===== PROVIDED RECORDS =====

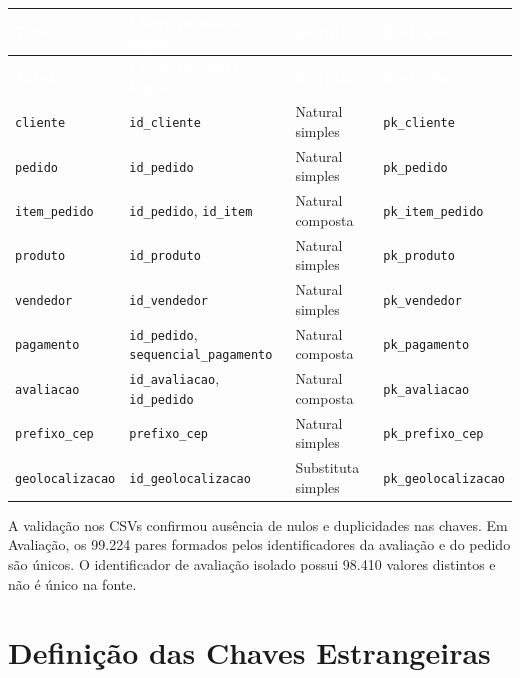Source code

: \documentclass[12pt,a4paper]{article}
\begin{document}
	{\small
		\renewcommand{\arraystretch}{1.4}
		\begin{longtable}{|>{\raggedright\arraybackslash}p{2.7cm}|>{\raggedright\arraybackslash}p{5.8cm}|>{\raggedright\arraybackslash}p{2.2cm}|>{\raggedright\arraybackslash}p{3cm}|}
			\hline
			\rowcolor{AzulCorporativo}
			\textcolor{white}{\textbf{Tabela}} & \textcolor{white}{\textbf{Chave primária lógica}} & \textcolor{white}{\textbf{Estrutura}} & \textcolor{white}{\textbf{Restrição}} \\ \hline
			\endfirsthead
			\hline
			\rowcolor{AzulCorporativo}
			\textcolor{white}{\textbf{Tabela}} & \textcolor{white}{\textbf{Chave primária lógica}} & \textcolor{white}{\textbf{Estrutura}} & \textcolor{white}{\textbf{Restrição}} \\ \hline
			\endhead
			\texttt{cliente} & \texttt{id\_cliente} & Natural simples & \texttt{pk\_cliente} \\ \hline
			\texttt{pedido} & \texttt{id\_pedido} & Natural simples & \texttt{pk\_pedido} \\ \hline
			\texttt{item\_pedido} & \texttt{id\_pedido}, \texttt{id\_item} & Natural composta & \texttt{pk\_item\_pedido} \\ \hline
			\texttt{produto} & \texttt{id\_produto} & Natural simples & \texttt{pk\_produto} \\ \hline
			\texttt{vendedor} & \texttt{id\_vendedor} & Natural simples & \texttt{pk\_vendedor} \\ \hline
			\texttt{pagamento} & \texttt{id\_pedido}, \texttt{sequencial\_pagamento} & Natural composta & \texttt{pk\_pagamento} \\ \hline
			\texttt{avaliacao} & \texttt{id\_avaliacao}, \texttt{id\_pedido} & Natural composta & \texttt{pk\_avaliacao} \\ \hline
			\texttt{prefixo\_cep} & \texttt{prefixo\_cep} & Natural simples & \texttt{pk\_prefixo\_cep} \\ \hline
			\texttt{geolocalizacao} & \texttt{id\_geolocalizacao} & Substituta simples & \texttt{pk\_geolocalizacao} \\ \hline
	\end{longtable}}

	A validação nos CSVs confirmou ausência de nulos e duplicidades nas chaves. Em
	Avaliação, os 99.224 pares formados pelos identificadores da avaliação e do
	pedido são únicos. O identificador de avaliação isolado possui 98.410 valores
	distintos e não é único na fonte.

	\section{Definição das Chaves Estrangeiras}
\end{document}
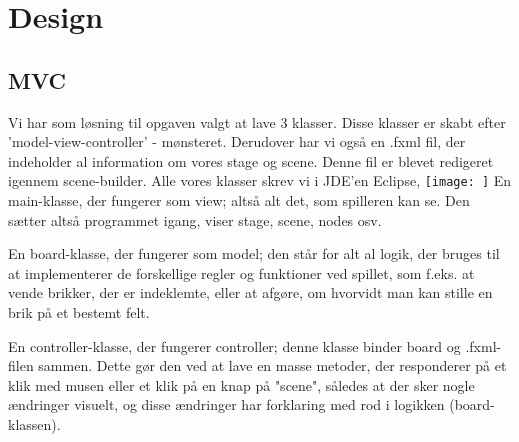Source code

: \usepackage{graphicx}
\graphicspath{{./Downloads/}}
\section{Design}
\subsection{MVC}\label{MVC}
Vi har som løsning til opgaven valgt at lave 3 klasser. Disse klasser er skabt efter 'model-view-controller' - mønsteret. Derudover har vi også en .fxml fil, der indeholder al information om vores stage og scene. Denne fil er blevet redigeret igennem scene-builder. Alle vores klasser skrev vi i JDE'en Eclipse, 
\texttt{[image: ]}
En main-klasse, der fungerer som view; altså alt det, som spilleren kan se. Den sætter altså programmet igang, viser stage, scene, nodes osv. 

En board-klasse, der fungerer som model; den står for alt al logik, der bruges til at implementerer de forskellige regler og funktioner ved spillet, som f.eks. at vende brikker, der er indeklemte, eller at afgøre, om hvorvidt man kan stille en brik på et bestemt felt. 

En controller-klasse, der fungerer controller; denne klasse binder board og .fxml-filen sammen. Dette gør den ved at lave en masse metoder, der responderer på et klik med musen eller et klik på en knap på "scene", således at der sker nogle ændringer visuelt, og disse ændringer har forklaring med rod i logikken (board-klassen).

=====

### TASK INSTRUCTIONS
Exact wording is required throughout: write out all the records, but no pictures.

### ANSWER SECTION
Source code

: \documentclass[12pt,a4paper]{article}
\begin{document}
	{\small
		\renewcommand{\arraystretch}{1.4}
		\begin{longtable}{|>{\raggedright\arraybackslash}p{2.7cm}|>{\raggedright\arraybackslash}p{5.8cm}|>{\raggedright\arraybackslash}p{2.2cm}|>{\raggedright\arraybackslash}p{3cm}|}
			\hline
			\rowcolor{AzulCorporativo}
			\textcolor{white}{\textbf{Tabela}} & \textcolor{white}{\textbf{Chave primária lógica}} & \textcolor{white}{\textbf{Estrutura}} & \textcolor{white}{\textbf{Restrição}} \\ \hline
			\endfirsthead
			\hline
			\rowcolor{AzulCorporativo}
			\textcolor{white}{\textbf{Tabela}} & \textcolor{white}{\textbf{Chave primária lógica}} & \textcolor{white}{\textbf{Estrutura}} & \textcolor{white}{\textbf{Restrição}} \\ \hline
			\endhead
			\texttt{cliente} & \texttt{id\_cliente} & Natural simples & \texttt{pk\_cliente} \\ \hline
			\texttt{pedido} & \texttt{id\_pedido} & Natural simples & \texttt{pk\_pedido} \\ \hline
			\texttt{item\_pedido} & \texttt{id\_pedido}, \texttt{id\_item} & Natural composta & \texttt{pk\_item\_pedido} \\ \hline
			\texttt{produto} & \texttt{id\_produto} & Natural simples & \texttt{pk\_produto} \\ \hline
			\texttt{vendedor} & \texttt{id\_vendedor} & Natural simples & \texttt{pk\_vendedor} \\ \hline
			\texttt{pagamento} & \texttt{id\_pedido}, \texttt{sequencial\_pagamento} & Natural composta & \texttt{pk\_pagamento} \\ \hline
			\texttt{avaliacao} & \texttt{id\_avaliacao}, \texttt{id\_pedido} & Natural composta & \texttt{pk\_avaliacao} \\ \hline
			\texttt{prefixo\_cep} & \texttt{prefixo\_cep} & Natural simples & \texttt{pk\_prefixo\_cep} \\ \hline
			\texttt{geolocalizacao} & \texttt{id\_geolocalizacao} & Substituta simples & \texttt{pk\_geolocalizacao} \\ \hline
	\end{longtable}}

	A validação nos CSVs confirmou ausência de nulos e duplicidades nas chaves. Em
	Avaliação, os 99.224 pares formados pelos identificadores da avaliação e do
	pedido são únicos. O identificador de avaliação isolado possui 98.410 valores
	distintos e não é único na fonte.

	\section{Definição das Chaves Estrangeiras}
\end{document}
Source code

: \usepackage{graphicx}
\graphicspath{{./Downloads/}}
\section{Design}
\subsection{MVC}\label{MVC}
Vi har som løsning til opgaven valgt at lave 3 klasser. Disse klasser er skabt efter 'model-view-controller' - mønsteret. Derudover har vi også en .fxml fil, der indeholder al information om vores stage og scene. Denne fil er blevet redigeret igennem scene-builder. Alle vores klasser skrev vi i JDE'en Eclipse, 
\texttt{[image: ]}
En main-klasse, der fungerer som view; altså alt det, som spilleren kan se. Den sætter altså programmet igang, viser stage, scene, nodes osv. 

En board-klasse, der fungerer som model; den står for alt al logik, der bruges til at implementerer de forskellige regler og funktioner ved spillet, som f.eks. at vende brikker, der er indeklemte, eller at afgøre, om hvorvidt man kan stille en brik på et bestemt felt. 

En controller-klasse, der fungerer controller; denne klasse binder board og .fxml-filen sammen. Dette gør den ved at lave en masse metoder, der responderer på et klik med musen eller et klik på en knap på "scene", således at der sker nogle ændringer visuelt, og disse ændringer har forklaring med rod i logikken (board-klassen).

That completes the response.